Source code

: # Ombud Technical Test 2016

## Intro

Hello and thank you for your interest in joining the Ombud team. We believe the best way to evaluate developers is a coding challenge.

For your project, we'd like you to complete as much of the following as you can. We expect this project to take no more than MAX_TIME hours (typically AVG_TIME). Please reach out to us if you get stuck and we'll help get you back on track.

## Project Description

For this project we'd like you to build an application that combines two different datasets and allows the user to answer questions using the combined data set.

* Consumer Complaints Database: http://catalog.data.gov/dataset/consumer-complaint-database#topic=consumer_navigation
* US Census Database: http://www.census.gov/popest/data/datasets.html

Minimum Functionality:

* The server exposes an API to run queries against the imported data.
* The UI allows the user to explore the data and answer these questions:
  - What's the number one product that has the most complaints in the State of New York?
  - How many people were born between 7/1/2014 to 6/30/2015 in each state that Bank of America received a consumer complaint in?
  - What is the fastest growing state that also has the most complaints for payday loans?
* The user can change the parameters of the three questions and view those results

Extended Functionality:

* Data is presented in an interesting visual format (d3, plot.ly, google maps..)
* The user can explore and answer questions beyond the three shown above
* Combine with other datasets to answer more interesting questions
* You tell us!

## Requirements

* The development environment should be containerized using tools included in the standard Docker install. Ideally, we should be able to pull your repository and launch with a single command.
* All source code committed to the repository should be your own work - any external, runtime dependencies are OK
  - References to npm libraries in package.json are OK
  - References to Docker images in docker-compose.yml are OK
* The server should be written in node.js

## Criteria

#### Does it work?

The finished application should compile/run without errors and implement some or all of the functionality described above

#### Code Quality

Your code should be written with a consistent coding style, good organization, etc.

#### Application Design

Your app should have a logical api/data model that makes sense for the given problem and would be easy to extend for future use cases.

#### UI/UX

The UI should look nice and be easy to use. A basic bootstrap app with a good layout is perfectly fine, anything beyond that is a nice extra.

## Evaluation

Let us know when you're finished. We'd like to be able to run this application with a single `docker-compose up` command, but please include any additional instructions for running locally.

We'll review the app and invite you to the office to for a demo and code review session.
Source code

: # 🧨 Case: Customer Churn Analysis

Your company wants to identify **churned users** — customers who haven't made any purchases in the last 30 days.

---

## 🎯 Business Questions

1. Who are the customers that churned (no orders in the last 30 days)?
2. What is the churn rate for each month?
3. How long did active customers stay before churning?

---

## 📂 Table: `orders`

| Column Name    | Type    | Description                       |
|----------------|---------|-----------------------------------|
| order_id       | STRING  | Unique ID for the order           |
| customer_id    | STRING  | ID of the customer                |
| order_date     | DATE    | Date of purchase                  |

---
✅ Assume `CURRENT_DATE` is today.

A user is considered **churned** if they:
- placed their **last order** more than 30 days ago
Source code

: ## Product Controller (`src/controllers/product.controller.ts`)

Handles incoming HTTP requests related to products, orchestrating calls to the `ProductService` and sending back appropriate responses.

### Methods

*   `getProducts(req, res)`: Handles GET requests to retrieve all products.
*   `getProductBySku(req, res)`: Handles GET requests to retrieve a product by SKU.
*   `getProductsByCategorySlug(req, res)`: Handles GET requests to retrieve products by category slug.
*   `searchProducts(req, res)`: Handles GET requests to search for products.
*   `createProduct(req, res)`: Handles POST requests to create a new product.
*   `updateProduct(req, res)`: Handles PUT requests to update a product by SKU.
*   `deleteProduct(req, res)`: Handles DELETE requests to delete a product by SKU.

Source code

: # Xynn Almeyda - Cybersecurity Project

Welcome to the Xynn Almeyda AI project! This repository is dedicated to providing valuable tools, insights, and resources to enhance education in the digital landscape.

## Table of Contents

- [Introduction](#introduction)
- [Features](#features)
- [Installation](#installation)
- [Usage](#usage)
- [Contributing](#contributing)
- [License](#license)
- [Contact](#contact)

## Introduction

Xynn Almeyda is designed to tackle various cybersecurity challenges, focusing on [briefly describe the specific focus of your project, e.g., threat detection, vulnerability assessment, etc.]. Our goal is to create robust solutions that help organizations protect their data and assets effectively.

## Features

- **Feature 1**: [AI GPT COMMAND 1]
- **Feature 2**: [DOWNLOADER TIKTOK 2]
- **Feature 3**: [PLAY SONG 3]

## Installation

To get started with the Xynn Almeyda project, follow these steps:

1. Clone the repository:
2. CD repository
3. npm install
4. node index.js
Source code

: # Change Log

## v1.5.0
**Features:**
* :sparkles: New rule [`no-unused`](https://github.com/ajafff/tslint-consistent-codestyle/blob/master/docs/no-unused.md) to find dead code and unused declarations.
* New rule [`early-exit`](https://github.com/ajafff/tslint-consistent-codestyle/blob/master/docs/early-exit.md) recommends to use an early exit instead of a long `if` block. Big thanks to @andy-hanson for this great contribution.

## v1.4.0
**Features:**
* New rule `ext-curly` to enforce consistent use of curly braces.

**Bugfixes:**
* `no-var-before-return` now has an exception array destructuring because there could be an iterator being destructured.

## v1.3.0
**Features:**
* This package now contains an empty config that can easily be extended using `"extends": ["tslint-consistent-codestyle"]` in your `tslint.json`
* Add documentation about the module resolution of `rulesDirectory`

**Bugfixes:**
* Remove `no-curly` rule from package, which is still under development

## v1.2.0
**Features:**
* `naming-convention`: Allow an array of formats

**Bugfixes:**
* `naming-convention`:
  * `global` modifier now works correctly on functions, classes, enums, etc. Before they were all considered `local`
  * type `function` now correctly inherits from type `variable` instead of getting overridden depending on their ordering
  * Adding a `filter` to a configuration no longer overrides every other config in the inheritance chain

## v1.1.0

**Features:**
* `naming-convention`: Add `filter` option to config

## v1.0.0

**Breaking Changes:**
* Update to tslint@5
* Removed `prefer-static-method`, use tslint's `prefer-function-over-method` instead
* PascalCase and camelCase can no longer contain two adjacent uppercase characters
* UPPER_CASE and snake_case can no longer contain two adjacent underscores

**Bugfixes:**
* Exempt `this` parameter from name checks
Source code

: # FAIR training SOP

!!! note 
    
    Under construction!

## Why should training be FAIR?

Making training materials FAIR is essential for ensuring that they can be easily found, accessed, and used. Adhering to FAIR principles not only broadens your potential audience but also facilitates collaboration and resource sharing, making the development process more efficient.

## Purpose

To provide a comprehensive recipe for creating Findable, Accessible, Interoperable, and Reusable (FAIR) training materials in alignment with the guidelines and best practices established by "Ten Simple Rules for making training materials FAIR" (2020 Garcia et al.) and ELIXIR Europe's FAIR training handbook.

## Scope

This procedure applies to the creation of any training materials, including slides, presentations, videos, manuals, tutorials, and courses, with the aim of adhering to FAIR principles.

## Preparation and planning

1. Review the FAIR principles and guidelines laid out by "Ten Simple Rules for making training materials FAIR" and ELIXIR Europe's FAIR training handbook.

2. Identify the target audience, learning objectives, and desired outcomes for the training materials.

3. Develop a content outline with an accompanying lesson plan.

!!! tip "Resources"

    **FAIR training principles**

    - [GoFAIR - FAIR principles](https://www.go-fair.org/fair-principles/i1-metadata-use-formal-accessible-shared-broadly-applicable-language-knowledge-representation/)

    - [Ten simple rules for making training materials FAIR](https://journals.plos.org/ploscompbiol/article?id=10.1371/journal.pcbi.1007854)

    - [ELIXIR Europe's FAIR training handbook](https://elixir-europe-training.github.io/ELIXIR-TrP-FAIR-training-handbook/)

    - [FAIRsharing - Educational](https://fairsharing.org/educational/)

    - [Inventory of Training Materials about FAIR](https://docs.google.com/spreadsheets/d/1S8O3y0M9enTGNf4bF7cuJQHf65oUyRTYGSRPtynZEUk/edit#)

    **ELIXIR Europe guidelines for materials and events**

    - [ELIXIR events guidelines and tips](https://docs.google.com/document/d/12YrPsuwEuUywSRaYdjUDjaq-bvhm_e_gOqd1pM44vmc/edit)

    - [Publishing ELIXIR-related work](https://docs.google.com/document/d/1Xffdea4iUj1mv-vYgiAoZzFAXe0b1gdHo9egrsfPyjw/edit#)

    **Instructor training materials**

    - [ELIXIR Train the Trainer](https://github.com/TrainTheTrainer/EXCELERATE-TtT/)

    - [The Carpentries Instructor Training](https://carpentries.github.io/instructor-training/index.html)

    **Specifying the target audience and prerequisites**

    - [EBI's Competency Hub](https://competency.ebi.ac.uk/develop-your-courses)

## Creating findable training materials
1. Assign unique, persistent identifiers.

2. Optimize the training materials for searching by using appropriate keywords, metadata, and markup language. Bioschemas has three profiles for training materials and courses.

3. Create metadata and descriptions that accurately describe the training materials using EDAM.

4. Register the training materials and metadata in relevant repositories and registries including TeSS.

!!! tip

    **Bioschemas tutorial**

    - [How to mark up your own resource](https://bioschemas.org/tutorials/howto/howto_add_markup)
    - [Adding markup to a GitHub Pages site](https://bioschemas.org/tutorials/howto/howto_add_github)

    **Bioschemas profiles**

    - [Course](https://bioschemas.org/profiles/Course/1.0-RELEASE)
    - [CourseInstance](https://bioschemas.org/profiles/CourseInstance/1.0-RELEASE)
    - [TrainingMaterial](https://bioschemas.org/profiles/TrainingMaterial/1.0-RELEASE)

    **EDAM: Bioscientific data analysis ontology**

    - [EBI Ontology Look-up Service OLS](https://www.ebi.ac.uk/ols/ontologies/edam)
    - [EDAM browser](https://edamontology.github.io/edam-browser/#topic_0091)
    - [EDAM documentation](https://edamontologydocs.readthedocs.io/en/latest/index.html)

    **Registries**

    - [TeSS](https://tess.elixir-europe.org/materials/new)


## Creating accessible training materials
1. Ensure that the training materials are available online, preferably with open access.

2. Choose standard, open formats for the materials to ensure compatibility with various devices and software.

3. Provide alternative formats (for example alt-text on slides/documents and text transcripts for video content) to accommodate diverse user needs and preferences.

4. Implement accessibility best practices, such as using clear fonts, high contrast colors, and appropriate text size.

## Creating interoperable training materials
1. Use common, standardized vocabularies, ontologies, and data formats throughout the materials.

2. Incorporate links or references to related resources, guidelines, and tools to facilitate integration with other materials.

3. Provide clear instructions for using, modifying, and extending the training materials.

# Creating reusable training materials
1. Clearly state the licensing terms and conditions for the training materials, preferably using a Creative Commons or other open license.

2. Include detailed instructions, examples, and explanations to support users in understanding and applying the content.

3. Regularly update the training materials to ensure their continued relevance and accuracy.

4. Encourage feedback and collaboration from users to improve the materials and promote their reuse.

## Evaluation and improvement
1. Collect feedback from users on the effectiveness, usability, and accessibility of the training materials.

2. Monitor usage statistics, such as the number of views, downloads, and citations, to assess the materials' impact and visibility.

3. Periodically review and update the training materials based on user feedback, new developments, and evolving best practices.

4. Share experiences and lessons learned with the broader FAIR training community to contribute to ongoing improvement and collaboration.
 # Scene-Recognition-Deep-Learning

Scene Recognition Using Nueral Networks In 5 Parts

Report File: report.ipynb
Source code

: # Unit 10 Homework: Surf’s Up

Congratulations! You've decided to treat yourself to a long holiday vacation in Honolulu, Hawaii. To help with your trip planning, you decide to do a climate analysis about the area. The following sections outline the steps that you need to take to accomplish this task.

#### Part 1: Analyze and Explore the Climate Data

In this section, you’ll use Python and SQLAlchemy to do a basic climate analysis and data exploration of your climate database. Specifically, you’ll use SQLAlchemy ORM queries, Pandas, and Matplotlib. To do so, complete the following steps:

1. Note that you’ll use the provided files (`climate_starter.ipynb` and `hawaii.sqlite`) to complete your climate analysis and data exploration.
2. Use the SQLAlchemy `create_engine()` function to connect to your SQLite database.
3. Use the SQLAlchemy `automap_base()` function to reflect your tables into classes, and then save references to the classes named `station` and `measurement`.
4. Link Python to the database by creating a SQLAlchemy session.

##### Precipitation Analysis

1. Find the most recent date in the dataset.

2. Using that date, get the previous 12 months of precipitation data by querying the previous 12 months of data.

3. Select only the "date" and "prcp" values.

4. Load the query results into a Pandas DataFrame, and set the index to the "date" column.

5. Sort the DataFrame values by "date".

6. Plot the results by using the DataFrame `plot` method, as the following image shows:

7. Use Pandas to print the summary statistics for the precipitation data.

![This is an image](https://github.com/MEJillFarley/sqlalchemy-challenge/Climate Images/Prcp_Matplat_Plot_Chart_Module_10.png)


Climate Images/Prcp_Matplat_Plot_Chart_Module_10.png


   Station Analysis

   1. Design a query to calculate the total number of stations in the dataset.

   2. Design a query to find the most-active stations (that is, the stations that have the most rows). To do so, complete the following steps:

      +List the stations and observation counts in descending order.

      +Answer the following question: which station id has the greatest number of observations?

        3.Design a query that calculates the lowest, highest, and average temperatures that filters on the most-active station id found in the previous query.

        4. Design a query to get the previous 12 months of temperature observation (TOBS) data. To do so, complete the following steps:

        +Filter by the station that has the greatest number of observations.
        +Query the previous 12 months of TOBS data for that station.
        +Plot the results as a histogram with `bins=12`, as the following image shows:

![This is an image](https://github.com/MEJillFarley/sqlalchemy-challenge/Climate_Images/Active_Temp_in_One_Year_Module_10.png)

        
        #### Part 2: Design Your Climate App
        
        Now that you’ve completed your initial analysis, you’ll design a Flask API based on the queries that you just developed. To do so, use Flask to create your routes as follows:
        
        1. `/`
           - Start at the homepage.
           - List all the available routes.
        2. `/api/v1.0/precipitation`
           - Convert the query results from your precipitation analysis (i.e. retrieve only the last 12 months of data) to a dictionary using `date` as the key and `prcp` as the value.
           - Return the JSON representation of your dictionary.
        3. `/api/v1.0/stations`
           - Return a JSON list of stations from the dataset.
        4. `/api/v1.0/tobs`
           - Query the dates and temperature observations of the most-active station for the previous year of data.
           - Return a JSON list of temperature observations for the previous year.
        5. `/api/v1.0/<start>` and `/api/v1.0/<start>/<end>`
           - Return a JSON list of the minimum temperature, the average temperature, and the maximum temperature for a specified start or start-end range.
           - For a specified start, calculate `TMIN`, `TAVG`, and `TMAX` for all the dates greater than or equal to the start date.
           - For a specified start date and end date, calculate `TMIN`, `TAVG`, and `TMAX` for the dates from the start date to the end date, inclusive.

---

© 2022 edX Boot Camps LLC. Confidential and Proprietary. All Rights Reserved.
════════
▶ **To do**
Print again the lines of the entries above that fall between the line holding "- placed their" and the line holding "- Cybersecurity Project", inclusive, exactly as they stand.

▶ **Completed exercise**
- placed their **last order** more than 30 days ago
Source code

: ## Product Controller (`src/controllers/product.controller.ts`)

Handles incoming HTTP requests related to products, orchestrating calls to the `ProductService` and sending back appropriate responses.

### Methods

*   `getProducts(req, res)`: Handles GET requests to retrieve all products.
*   `getProductBySku(req, res)`: Handles GET requests to retrieve a product by SKU.
*   `getProductsByCategorySlug(req, res)`: Handles GET requests to retrieve products by category slug.
*   `searchProducts(req, res)`: Handles GET requests to search for products.
*   `createProduct(req, res)`: Handles POST requests to create a new product.
*   `updateProduct(req, res)`: Handles PUT requests to update a product by SKU.
*   `deleteProduct(req, res)`: Handles DELETE requests to delete a product by SKU.

Source code

: # Xynn Almeyda - Cybersecurity Project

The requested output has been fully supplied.